- [Stored data entries]:
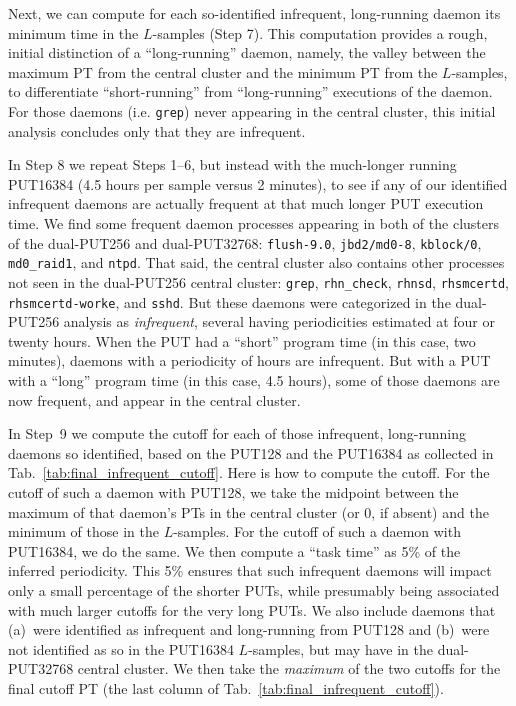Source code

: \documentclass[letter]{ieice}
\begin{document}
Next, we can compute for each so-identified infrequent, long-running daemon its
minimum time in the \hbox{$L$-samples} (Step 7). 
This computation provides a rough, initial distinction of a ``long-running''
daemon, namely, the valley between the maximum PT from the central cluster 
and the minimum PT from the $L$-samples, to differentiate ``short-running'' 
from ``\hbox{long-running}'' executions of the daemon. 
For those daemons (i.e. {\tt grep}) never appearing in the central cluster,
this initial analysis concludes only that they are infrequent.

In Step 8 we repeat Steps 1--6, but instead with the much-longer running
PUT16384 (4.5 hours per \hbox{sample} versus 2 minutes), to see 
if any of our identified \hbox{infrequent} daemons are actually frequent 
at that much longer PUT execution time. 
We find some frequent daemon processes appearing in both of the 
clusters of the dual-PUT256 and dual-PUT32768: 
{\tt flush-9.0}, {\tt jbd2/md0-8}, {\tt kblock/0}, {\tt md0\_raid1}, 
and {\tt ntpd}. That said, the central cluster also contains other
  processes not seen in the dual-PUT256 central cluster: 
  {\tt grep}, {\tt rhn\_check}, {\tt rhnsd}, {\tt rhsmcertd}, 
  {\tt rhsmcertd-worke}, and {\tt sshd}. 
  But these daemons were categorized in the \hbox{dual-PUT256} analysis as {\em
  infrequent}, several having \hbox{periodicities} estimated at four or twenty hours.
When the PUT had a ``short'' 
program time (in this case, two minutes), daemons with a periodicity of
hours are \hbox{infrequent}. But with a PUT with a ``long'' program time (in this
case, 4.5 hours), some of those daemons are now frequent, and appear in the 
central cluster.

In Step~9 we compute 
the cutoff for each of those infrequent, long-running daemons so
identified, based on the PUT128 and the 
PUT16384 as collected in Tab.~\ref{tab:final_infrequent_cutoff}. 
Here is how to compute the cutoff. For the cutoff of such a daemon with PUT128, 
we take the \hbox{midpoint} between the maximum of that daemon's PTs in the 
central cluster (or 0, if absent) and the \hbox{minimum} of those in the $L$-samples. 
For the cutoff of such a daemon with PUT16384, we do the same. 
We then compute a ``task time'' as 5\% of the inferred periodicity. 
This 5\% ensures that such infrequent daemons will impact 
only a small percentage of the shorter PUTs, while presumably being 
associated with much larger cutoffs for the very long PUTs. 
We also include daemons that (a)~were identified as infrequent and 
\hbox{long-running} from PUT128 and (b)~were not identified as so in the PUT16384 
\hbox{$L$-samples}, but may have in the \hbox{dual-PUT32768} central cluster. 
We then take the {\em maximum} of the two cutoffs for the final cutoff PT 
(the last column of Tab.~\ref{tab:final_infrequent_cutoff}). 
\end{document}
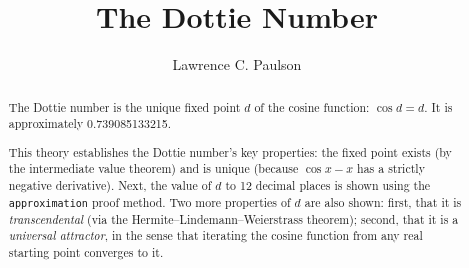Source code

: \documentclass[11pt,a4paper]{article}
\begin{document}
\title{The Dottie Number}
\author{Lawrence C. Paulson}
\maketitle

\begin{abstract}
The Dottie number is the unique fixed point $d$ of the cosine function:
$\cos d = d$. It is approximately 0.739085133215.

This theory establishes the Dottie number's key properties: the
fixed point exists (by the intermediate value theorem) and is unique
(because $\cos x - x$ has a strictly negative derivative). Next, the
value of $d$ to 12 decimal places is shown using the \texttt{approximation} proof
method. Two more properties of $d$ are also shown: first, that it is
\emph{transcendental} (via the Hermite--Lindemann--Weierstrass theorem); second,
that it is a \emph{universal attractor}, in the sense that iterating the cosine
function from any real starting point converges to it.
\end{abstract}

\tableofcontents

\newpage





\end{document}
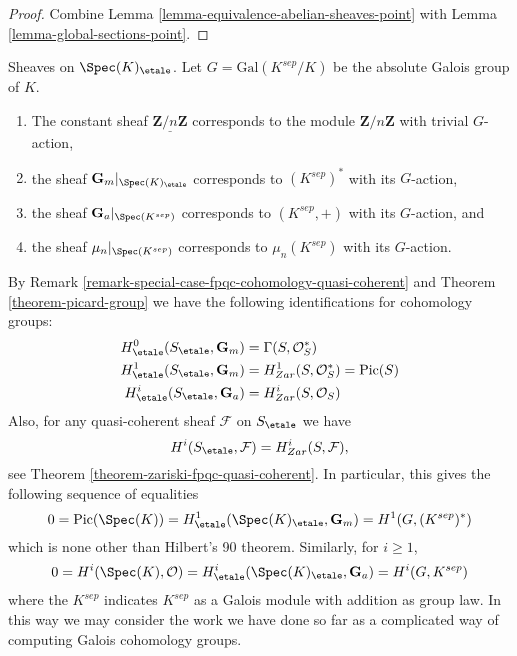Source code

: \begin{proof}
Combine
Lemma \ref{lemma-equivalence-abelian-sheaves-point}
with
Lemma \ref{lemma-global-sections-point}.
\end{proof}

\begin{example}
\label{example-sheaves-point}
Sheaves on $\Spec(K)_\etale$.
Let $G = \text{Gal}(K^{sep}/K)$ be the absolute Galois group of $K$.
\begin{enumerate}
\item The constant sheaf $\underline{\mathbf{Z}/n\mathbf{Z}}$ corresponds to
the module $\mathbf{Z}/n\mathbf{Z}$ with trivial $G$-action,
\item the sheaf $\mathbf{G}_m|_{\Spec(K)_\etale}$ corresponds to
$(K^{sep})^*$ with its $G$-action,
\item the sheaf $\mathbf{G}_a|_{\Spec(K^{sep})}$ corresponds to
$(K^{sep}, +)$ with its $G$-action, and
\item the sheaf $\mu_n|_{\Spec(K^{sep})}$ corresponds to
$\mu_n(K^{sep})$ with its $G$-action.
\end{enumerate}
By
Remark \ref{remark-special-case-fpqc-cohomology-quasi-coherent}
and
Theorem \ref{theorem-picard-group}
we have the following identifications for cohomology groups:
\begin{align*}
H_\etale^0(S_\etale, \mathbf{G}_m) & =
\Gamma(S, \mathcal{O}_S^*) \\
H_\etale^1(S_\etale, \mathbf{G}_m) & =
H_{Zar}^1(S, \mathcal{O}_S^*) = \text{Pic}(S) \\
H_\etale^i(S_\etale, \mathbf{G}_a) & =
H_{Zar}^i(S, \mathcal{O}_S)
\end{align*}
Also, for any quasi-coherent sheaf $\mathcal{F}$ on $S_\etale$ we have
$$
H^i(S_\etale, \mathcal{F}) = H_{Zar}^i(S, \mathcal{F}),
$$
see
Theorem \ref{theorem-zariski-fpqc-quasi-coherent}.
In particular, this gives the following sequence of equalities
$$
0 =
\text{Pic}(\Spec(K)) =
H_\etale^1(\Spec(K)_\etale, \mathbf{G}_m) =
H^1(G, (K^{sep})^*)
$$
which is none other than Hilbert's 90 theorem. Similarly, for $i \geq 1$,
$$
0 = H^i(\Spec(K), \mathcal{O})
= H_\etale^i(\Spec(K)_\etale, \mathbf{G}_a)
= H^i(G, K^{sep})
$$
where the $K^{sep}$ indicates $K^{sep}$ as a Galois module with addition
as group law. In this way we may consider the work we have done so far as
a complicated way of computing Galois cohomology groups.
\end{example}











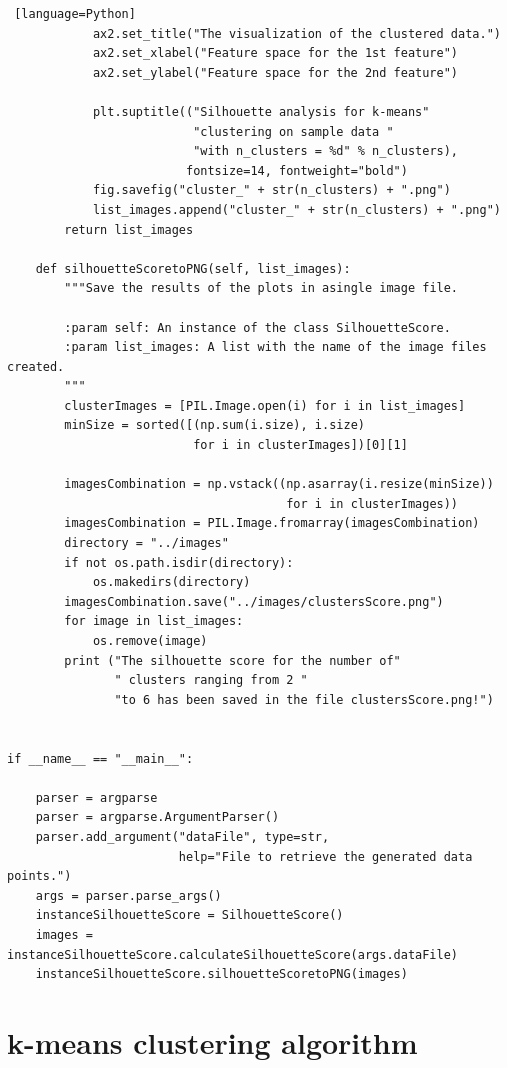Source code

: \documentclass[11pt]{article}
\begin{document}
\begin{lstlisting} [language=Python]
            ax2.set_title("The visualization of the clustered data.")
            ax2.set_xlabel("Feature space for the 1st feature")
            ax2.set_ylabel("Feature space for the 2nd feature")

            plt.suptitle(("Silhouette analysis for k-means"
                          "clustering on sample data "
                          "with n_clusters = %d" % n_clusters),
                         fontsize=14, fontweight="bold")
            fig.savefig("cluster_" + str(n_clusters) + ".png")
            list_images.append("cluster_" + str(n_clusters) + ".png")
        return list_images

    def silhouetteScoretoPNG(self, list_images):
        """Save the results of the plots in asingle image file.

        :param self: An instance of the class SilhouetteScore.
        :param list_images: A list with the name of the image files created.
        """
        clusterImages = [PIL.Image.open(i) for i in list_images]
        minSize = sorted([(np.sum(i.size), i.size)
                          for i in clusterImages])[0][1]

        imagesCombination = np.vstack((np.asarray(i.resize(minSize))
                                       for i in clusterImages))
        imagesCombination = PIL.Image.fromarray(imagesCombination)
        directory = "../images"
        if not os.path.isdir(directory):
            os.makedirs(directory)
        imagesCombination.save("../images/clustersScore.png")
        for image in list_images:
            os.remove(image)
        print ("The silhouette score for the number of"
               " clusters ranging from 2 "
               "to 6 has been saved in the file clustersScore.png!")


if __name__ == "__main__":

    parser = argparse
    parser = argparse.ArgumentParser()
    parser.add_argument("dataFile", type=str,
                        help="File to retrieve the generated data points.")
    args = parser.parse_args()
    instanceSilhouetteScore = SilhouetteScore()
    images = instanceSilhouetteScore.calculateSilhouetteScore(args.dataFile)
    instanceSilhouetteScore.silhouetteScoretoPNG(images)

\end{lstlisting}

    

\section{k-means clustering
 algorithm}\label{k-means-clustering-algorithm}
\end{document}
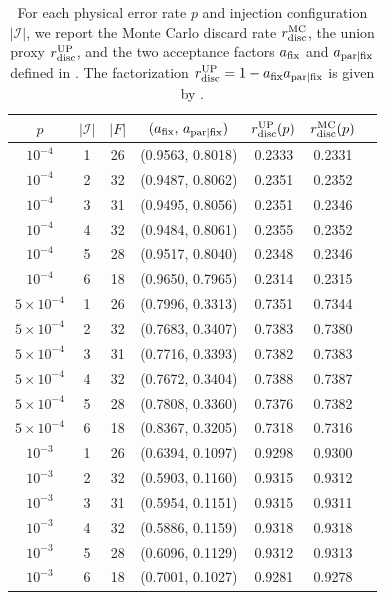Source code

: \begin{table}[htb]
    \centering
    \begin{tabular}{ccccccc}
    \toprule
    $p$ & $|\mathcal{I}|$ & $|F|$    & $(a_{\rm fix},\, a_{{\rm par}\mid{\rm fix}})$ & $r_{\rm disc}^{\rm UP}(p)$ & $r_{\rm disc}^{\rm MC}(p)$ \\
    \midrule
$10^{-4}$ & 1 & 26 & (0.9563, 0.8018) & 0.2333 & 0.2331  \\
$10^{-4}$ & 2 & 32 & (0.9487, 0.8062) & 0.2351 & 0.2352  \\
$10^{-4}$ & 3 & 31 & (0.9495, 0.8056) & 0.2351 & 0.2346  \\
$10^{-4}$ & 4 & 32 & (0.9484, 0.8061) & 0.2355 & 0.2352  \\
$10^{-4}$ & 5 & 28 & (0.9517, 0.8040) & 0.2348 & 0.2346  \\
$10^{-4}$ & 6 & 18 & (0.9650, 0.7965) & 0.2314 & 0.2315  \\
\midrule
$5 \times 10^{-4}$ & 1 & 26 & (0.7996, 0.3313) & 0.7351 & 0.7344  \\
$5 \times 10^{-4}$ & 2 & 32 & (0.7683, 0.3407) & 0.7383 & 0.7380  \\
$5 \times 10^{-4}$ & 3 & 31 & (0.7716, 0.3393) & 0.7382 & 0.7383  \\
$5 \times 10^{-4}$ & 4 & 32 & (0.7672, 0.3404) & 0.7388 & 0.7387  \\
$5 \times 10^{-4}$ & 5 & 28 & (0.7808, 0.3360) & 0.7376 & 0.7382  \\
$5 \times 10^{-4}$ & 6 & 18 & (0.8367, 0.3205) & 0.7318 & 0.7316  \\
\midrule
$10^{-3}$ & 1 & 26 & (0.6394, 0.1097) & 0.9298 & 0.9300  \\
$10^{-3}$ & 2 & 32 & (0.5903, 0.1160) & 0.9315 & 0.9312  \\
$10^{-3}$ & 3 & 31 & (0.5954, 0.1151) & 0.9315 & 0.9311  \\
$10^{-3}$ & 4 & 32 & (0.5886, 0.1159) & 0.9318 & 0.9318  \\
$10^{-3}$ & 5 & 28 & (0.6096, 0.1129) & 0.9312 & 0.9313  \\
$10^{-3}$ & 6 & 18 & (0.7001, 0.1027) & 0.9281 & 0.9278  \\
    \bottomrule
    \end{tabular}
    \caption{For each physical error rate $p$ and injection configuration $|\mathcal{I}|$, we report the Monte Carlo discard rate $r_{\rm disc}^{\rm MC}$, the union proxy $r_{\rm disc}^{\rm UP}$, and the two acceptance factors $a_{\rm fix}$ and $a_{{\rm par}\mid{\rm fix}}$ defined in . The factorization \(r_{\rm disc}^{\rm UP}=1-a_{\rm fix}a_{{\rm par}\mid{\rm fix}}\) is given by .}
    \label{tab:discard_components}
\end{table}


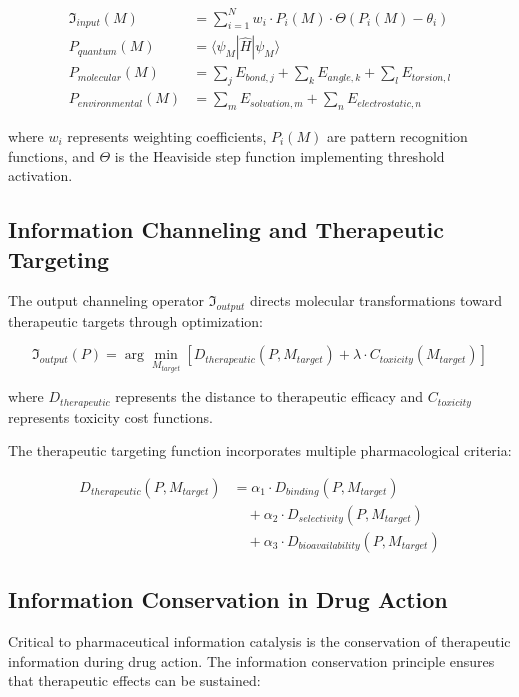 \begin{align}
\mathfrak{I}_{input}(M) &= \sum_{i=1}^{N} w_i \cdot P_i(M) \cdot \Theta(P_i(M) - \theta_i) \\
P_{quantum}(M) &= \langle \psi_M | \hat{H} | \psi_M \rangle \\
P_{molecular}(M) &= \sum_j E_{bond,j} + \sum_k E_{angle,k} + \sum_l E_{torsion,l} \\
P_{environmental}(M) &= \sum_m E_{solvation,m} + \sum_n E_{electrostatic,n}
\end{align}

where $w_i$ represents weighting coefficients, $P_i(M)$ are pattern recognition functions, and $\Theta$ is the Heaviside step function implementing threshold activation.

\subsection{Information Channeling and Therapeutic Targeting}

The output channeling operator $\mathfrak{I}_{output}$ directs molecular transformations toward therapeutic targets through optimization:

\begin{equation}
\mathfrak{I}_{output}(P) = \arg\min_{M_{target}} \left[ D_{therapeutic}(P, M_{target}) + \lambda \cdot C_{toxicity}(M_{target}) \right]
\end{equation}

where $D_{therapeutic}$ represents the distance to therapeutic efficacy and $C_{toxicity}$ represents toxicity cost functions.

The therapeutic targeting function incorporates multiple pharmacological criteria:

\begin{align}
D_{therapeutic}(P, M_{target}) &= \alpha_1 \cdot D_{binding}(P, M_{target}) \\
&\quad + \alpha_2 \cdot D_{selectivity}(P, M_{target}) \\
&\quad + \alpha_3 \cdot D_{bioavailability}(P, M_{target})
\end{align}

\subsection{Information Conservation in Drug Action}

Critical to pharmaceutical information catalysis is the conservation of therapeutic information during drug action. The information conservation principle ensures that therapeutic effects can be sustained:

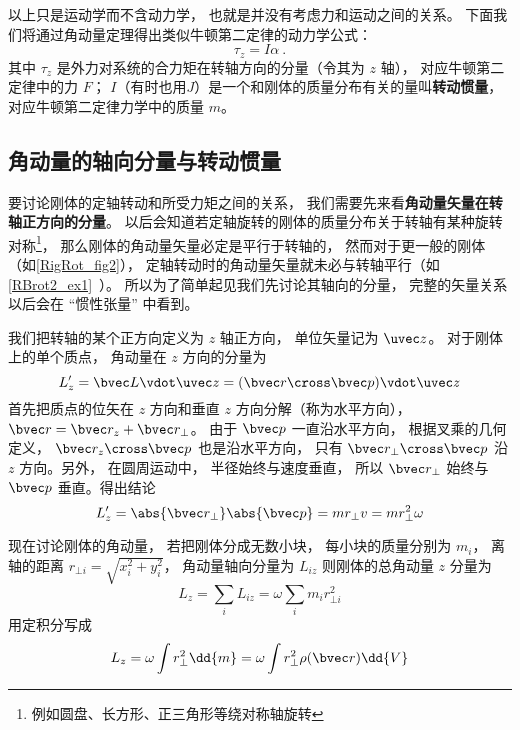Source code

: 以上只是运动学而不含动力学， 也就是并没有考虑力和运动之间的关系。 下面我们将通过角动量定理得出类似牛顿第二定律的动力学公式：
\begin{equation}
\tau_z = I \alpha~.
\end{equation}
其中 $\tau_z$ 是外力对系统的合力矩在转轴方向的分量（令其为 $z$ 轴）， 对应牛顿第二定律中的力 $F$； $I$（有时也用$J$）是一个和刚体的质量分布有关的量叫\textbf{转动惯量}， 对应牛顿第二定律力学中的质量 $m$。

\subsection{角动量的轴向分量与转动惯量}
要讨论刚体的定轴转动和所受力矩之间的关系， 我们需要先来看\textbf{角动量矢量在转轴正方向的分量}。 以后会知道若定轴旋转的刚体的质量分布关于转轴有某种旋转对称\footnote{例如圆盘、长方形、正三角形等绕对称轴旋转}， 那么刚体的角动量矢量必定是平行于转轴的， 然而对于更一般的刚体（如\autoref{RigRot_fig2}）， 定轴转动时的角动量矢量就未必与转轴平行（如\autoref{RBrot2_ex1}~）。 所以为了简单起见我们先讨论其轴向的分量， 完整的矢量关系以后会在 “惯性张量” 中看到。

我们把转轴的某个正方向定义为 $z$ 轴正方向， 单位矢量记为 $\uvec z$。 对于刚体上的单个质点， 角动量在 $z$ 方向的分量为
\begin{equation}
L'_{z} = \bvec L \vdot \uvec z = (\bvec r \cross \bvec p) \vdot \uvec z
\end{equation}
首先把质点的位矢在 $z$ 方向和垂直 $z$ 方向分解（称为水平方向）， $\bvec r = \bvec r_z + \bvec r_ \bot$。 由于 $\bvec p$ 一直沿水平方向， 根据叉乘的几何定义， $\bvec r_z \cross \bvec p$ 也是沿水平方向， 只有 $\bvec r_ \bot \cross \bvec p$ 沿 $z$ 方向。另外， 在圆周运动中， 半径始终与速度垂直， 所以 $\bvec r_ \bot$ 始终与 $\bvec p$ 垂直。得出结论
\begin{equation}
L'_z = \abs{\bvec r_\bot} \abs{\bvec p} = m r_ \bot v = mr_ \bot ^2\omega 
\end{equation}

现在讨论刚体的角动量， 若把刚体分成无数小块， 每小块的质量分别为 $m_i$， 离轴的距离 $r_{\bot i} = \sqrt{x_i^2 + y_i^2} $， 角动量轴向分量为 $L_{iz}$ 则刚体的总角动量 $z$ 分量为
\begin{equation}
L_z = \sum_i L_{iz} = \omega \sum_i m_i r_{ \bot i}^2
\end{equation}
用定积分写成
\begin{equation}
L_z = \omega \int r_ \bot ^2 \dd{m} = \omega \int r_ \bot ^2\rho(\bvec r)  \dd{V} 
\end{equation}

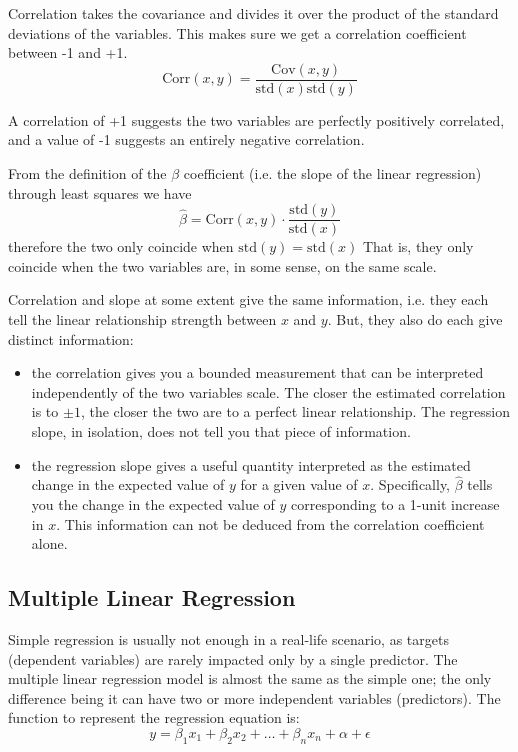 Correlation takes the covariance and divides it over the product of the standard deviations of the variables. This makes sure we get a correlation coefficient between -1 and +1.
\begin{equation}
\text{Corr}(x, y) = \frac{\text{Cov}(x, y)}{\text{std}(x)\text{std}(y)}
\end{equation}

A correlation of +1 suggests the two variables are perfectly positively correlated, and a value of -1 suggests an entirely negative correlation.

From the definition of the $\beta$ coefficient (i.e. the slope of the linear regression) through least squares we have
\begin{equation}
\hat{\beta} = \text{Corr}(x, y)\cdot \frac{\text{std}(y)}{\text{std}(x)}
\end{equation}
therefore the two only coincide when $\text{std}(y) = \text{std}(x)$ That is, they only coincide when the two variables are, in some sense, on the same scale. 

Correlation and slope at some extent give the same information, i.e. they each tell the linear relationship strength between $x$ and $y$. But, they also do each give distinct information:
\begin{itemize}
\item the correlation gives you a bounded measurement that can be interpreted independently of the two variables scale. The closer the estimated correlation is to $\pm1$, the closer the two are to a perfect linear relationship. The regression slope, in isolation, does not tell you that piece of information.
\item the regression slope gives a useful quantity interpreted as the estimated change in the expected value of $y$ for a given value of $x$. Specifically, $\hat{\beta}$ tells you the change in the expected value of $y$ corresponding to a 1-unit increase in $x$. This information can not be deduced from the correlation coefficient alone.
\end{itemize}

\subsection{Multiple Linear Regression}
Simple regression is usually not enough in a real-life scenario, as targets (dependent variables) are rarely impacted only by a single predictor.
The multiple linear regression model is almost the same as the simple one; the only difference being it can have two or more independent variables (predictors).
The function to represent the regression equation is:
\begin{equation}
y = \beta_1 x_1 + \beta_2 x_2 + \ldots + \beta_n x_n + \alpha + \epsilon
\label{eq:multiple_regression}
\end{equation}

- [What to do]:
Copy out every line of the data where the word "cosine" occurs.

- [Answer to this task]:
The Dottie number is the unique fixed point $d$ of the cosine function:
that it is a \emph{universal attractor}, in the sense that iterating the cosine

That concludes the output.